*INSTRUCTIONS TO FOLLOW*: With the images removed, return every line below exactly as it reads.

*SOURCE INFORMATION*:
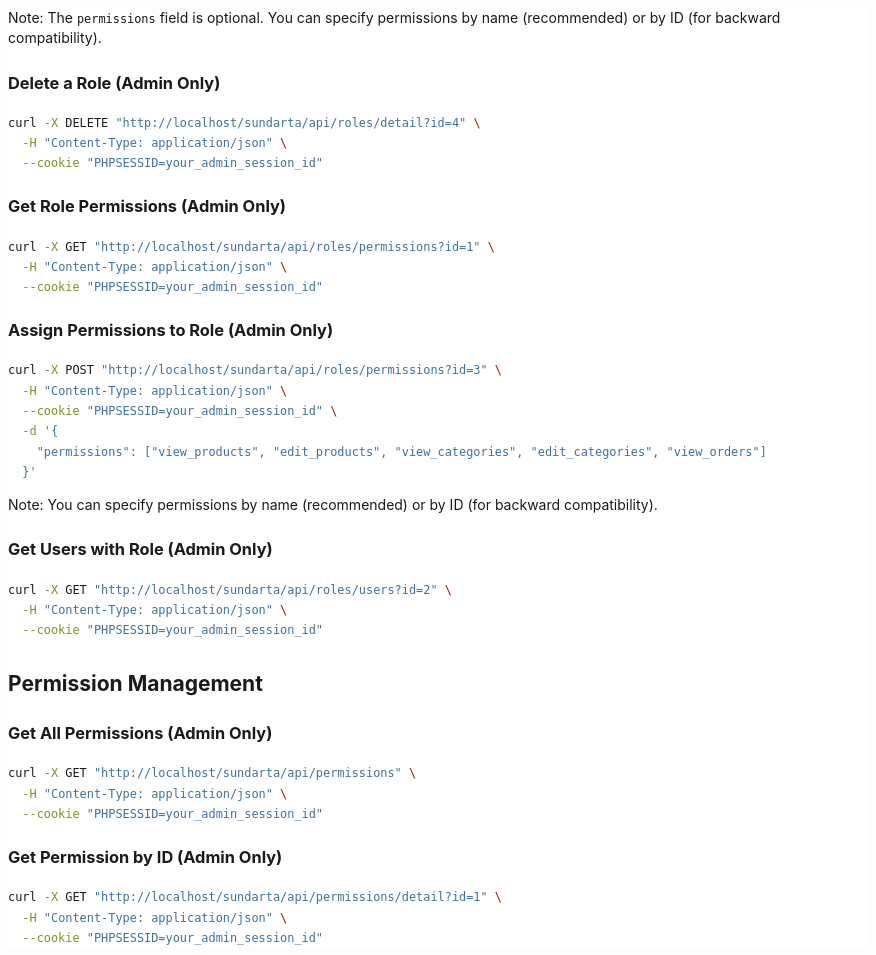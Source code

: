 Note: The `permissions` field is optional. You can specify permissions by name (recommended) or by ID (for backward compatibility).

### Delete a Role (Admin Only)

```bash
curl -X DELETE "http://localhost/sundarta/api/roles/detail?id=4" \
  -H "Content-Type: application/json" \
  --cookie "PHPSESSID=your_admin_session_id"
```

### Get Role Permissions (Admin Only)

```bash
curl -X GET "http://localhost/sundarta/api/roles/permissions?id=1" \
  -H "Content-Type: application/json" \
  --cookie "PHPSESSID=your_admin_session_id"
```

### Assign Permissions to Role (Admin Only)

```bash
curl -X POST "http://localhost/sundarta/api/roles/permissions?id=3" \
  -H "Content-Type: application/json" \
  --cookie "PHPSESSID=your_admin_session_id" \
  -d '{
    "permissions": ["view_products", "edit_products", "view_categories", "edit_categories", "view_orders"]
  }'
```

Note: You can specify permissions by name (recommended) or by ID (for backward compatibility).

### Get Users with Role (Admin Only)

```bash
curl -X GET "http://localhost/sundarta/api/roles/users?id=2" \
  -H "Content-Type: application/json" \
  --cookie "PHPSESSID=your_admin_session_id"
```

## Permission Management

### Get All Permissions (Admin Only)

```bash
curl -X GET "http://localhost/sundarta/api/permissions" \
  -H "Content-Type: application/json" \
  --cookie "PHPSESSID=your_admin_session_id"
```

### Get Permission by ID (Admin Only)

```bash
curl -X GET "http://localhost/sundarta/api/permissions/detail?id=1" \
  -H "Content-Type: application/json" \
  --cookie "PHPSESSID=your_admin_session_id"
```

*FINAL ANSWER*:
Source code

: Note: The `permissions` field is optional. You can specify permissions by name (recommended) or by ID (for backward compatibility).

### Delete a Role (Admin Only)

```bash
curl -X DELETE "http://localhost/sundarta/api/roles/detail?id=4" \
  -H "Content-Type: application/json" \
  --cookie "PHPSESSID=your_admin_session_id"
```

### Get Role Permissions (Admin Only)

```bash
curl -X GET "http://localhost/sundarta/api/roles/permissions?id=1" \
  -H "Content-Type: application/json" \
  --cookie "PHPSESSID=your_admin_session_id"
```

### Assign Permissions to Role (Admin Only)

```bash
curl -X POST "http://localhost/sundarta/api/roles/permissions?id=3" \
  -H "Content-Type: application/json" \
  --cookie "PHPSESSID=your_admin_session_id" \
  -d '{
    "permissions": ["view_products", "edit_products", "view_categories", "edit_categories", "view_orders"]
  }'
```

Note: You can specify permissions by name (recommended) or by ID (for backward compatibility).

### Get Users with Role (Admin Only)

```bash
curl -X GET "http://localhost/sundarta/api/roles/users?id=2" \
  -H "Content-Type: application/json" \
  --cookie "PHPSESSID=your_admin_session_id"
```

## Permission Management

### Get All Permissions (Admin Only)

```bash
curl -X GET "http://localhost/sundarta/api/permissions" \
  -H "Content-Type: application/json" \
  --cookie "PHPSESSID=your_admin_session_id"
```

### Get Permission by ID (Admin Only)

```bash
curl -X GET "http://localhost/sundarta/api/permissions/detail?id=1" \
  -H "Content-Type: application/json" \
  --cookie "PHPSESSID=your_admin_session_id"
```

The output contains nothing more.